It should be better. The performances are mostly good. Christian Bale is amazing with a surprisingly big gut and a comb-over, channelling the Robert De Niro of Raging Bull. Yes, we’re told, Amy Adams can act. This is the sexiest thing she’s ever done, a complete reinvention of her usual onscreen persona. But something’s out of wack if that’s the film’s chief claim to fame.
A friend reminded me that David O Russell directs American Hustle, whose previous film is Silver Linings Playbook (review). They’re worth comparing.
Both have larger than life performances from Jennifer Lawrence and Bradley Cooper, plus a smaller role for Robert de Niro. De Niro puts in a brief appearance, a much quieter thug than any he’s shown us heretofore in a long career of mobsters.
I found much to admire in both films. They achieve a kind of realism by allowing scenes to go on with their own emotional logic, often much longer than you’d expect. The effect is to create a quirky texture, a sort of soulfulness that is a lot like real life, dragging us into various culs-de-sac, corners where we can get totally lost.

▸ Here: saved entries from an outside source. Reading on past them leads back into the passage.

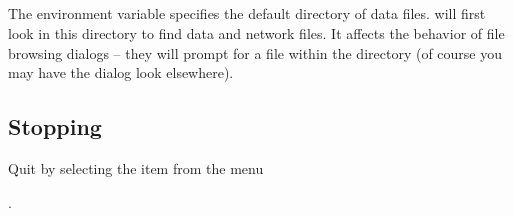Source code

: \subsection{}
\label{sec:scirundata}

The environment variable  specifies the default
directory of \sr{} data files.  \sr will first look in this directory to
find data and network files.  It affects the behavior of file browsing
dialogs -- they will prompt for a file within the 
directory (of course you may have the dialog look elsewhere).


\subsection{Stopping}
\label{sec:stopping}

Quit \sr{} by selecting the  item from the  menu

.


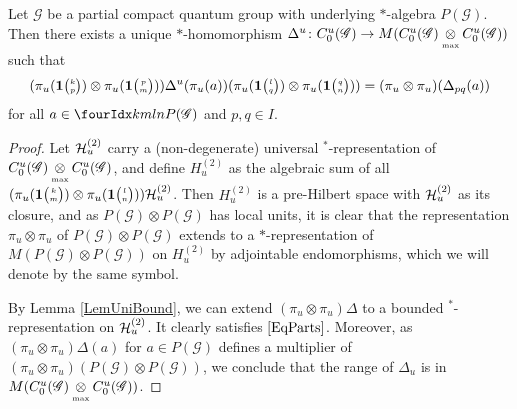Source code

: \begin{Prop}
Let $\mathscr{G}$ be a partial compact quantum group with underlying
$*$-algebra $P(\mathscr{G})$. Then  there exists a unique $*$-homomorphism $\Delta^{u}\colon
  C^{u}_{0}(\mathscr{G}) \to M(C^{u}_{0}(\mathscr{G}) \underset{{\scriptscriptstyle \mathrm{ max}}}{\otimes}
  C^{u}_{0}(\mathscr{G}))$ such that 
  \begin{equation}\label{EqParts}
    (\pi_u(\mathbf{1}{\tiny {\begin{pmatrix} k\\p\end{pmatrix}}}) \otimes
    \pi_u(\mathbf{1}{\tiny {\begin{pmatrix} p\\m\end{pmatrix}}}))\Delta^{u}(\pi_{u}(a))(\pi_u(\mathbf{1}{\tiny {\begin{pmatrix} l\\q\end{pmatrix}}})\otimes \pi_u(\mathbf{1}{\tiny {\begin{pmatrix} q\\n\end{pmatrix}}})) =
    (\pi_{u}  \otimes \pi_{u})(\Delta_{pq}(a))
  \end{equation}
  for all $a \in \Gr{P(\mathscr{G})}{k}{l}{m}{n}$ and $p,q\in I$.
\end{Prop}
\begin{proof}

Let $\mathcal{H}_u^{(2)}$ carry a (non-degenerate) universal $^*$-representation of $C_0^u(\mathscr{G})\underset{{\scriptscriptstyle \mathrm{ max}}}{\otimes} C_0^u(\mathscr{G})$, and define $H_u^{(2)}$ as the algebraic sum of all $(\pi_u(\mathbf{1}{\tiny {\begin{pmatrix} k\\m\end{pmatrix}}}) \otimes \pi_u(\mathbf{1}{\tiny {\begin{pmatrix} l\\n\end{pmatrix}}}))\mathcal{H}_u^{(2)}$. Then $H_u^{(2)}$ is a pre-Hilbert space with $\mathcal{H}_u^{(2)}$ as its closure, and as $P(\mathscr{G})\otimes P(\mathscr{G})$ has local units, it is clear that the representation $\pi_u\otimes \pi_u$ of $P(\mathscr{G})\otimes P(\mathscr{G})$ extends to a $ *$-representation of $M(P(\mathscr{G})\otimes P(\mathscr{G}))$ on $H_u^{(2)}$ by adjointable endomorphisms, which we will denote by the same symbol.

By Lemma \ref{LemUniBound}, we can extend $(\pi_u\otimes \pi_u)\Delta$ to a bounded $^*$-representation on $\mathcal{H}_u^{(2)}$. It clearly satisfies $\eqref{EqParts}$. Moreover, as $(\pi_u\otimes \pi_u)\Delta(a)$ for $a\in P(\mathscr{G})$ defines a multiplier of $(\pi_u\otimes \pi_u)(P(\mathscr{G})\otimes P(\mathscr{G}))$, we conclude that the range of $\Delta_u$ is in $M(C_0^u(\mathscr{G})\underset{{\scriptscriptstyle \mathrm{ max}}}{\otimes} C_0^u(\mathscr{G}))$.
\end{proof}

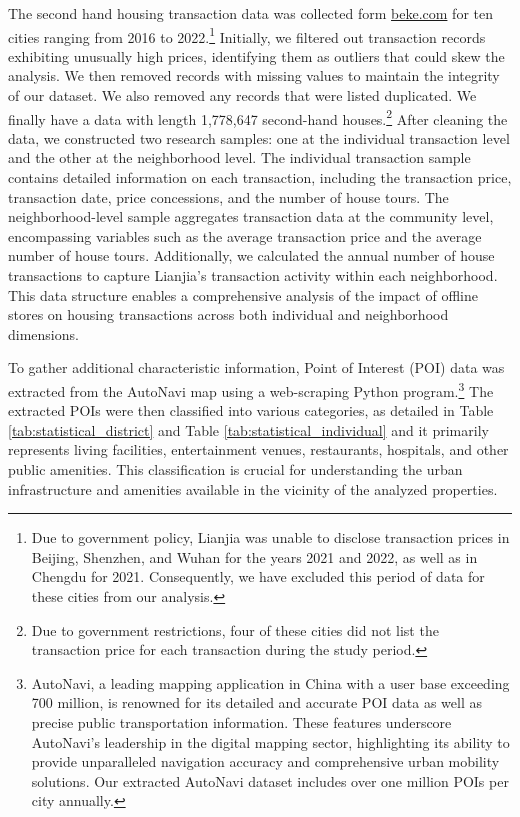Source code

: \documentclass[11pt]{article}
\begin{document}
The second hand housing transaction data was collected form \href{https://www.ke.com/city/}{beke.com} for ten cities ranging from 2016 to 2022.\footnote{Due to government policy, Lianjia was unable to disclose transaction prices in Beijing, Shenzhen, and Wuhan for the years 2021 and 2022, as well as in Chengdu for 2021. Consequently, we have excluded this period of data for these cities from our analysis.} Initially, we filtered out transaction records exhibiting unusually high prices, identifying them as outliers that could skew the analysis. We then removed records with missing values to maintain the integrity of our dataset. We also removed any records that were listed duplicated. We finally have a data with length 1,778,647 second-hand houses.\footnote{Due to government restrictions, four of these cities did not list the transaction price for each transaction during the study period.} After cleaning the data, we constructed two research samples: one at the individual transaction level and the other at the neighborhood level. The individual transaction sample contains detailed information on each transaction, including the transaction price, transaction date, price concessions, and the number of house tours. The neighborhood-level sample aggregates transaction data at the community level, encompassing variables such as the average transaction price and the average number of house tours. Additionally, we calculated the annual number of house transactions to capture Lianjia's transaction activity within each neighborhood. This data structure enables a comprehensive analysis of the impact of offline stores on housing transactions across both individual and neighborhood dimensions.

To gather additional characteristic information, Point of Interest (POI) data was extracted from the AutoNavi map using a web-scraping Python program.\footnote{AutoNavi, a leading mapping application in China with a user base exceeding 700 million, is renowned for its detailed and accurate POI data as well as precise public transportation information. These features underscore AutoNavi's leadership in the digital mapping sector, highlighting its ability to provide unparalleled navigation accuracy and comprehensive urban mobility solutions. Our extracted AutoNavi dataset includes over one million POIs per city annually.} The extracted POIs were then classified into various categories, as detailed in Table \ref{tab:statistical_district} and Table \ref{tab:statistical_individual} and it primarily represents living facilities, entertainment venues, restaurants, hospitals, and other public amenities. This classification is crucial for understanding the urban infrastructure and amenities available in the vicinity of the analyzed properties.
\end{document}
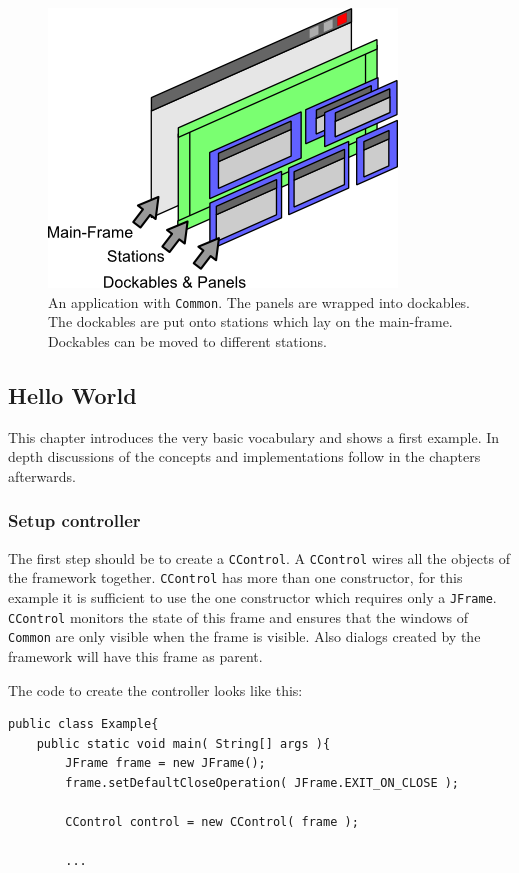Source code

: \documentclass[a4paper,10pt]{article}
\newcommand{\src}[1]{\texttt{#1}}
\begin{document}
\begin{figure}[ht]
\centering
\includegraphics[scale=1]{app_with}
\caption{An application with \src{Common}. The panels are wrapped into dockables. The dockables are put onto stations which lay on the main-frame. Dockables can be moved to different stations.}
\label{fig:app_with}
\end{figure}

\subsection{Hello World}
This chapter introduces the very basic vocabulary and shows a first example. In depth discussions of the concepts and implementations follow in the chapters afterwards.

\subsubsection{Setup controller}
The first step should be to create a \src{CControl}. A \src{CControl} wires all the objects of the framework together. \src{CControl} has more than one constructor, for this example it is sufficient to use the one constructor which requires only a \src{JFrame}. \src{CControl} monitors the state of this frame and ensures that the windows of \src{Common} are only visible when the frame is visible. Also dialogs created by the framework will have this frame as parent.

The code to create the controller looks like this:
\begin{lstlisting}
public class Example{
	public static void main( String[] args ){
		JFrame frame = new JFrame();
		frame.setDefaultCloseOperation( JFrame.EXIT_ON_CLOSE );
		
		CControl control = new CControl( frame );
		
		...
\end{lstlisting}
\end{document}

Both films feel longer than they have to be. Perhaps this is bad? Or maybe it’s because they’re genuinely new & in their originality, forcing a new sort of literacy upon us.
Both films seem to be more a series of intriguing episodes than a unified story. This makes for great chunks at Oscar-time, fabulous opportunities to be nominated for awards. But when you get past the trailer & the highlights you see, and then sit down to watch the film, it’s actually less than the sum of its parts.
I can’t help thinking that all this great work should amount to more, that the deficiency must be mine. I must be watching this the wrong way, missing something along the way. Maybe i will learn how to read this style, will pick up on a few tropes & stylistic preoccupations that will sustain me.
But then again—in that conversation I alluded to—I found it hard reconciling Bale & de Niro (whose work and big guts I admire very much) and the foppish Cooper. I like that Russell pushed Cooper further into this foppishness by showing him to us in curlers. I keep waiting to see the light, but all I see is a very buff handsome young man with beautiful teeth, and not a persuasive performer. It probably doesn’t help him that he’s sharing the screen with such authentic performers as Adams, Lawrence & Bale.
I will watch it again, seeing if I can find a way through this maze, to make it work for me. Maybe another film or two from Russell & I will understand his style. Right now, he has great moments, and has a knack for getting a lot of energy out of his actors. For that alone I am grateful even if I am puzzled as to why it hasn’t yet gelled for me.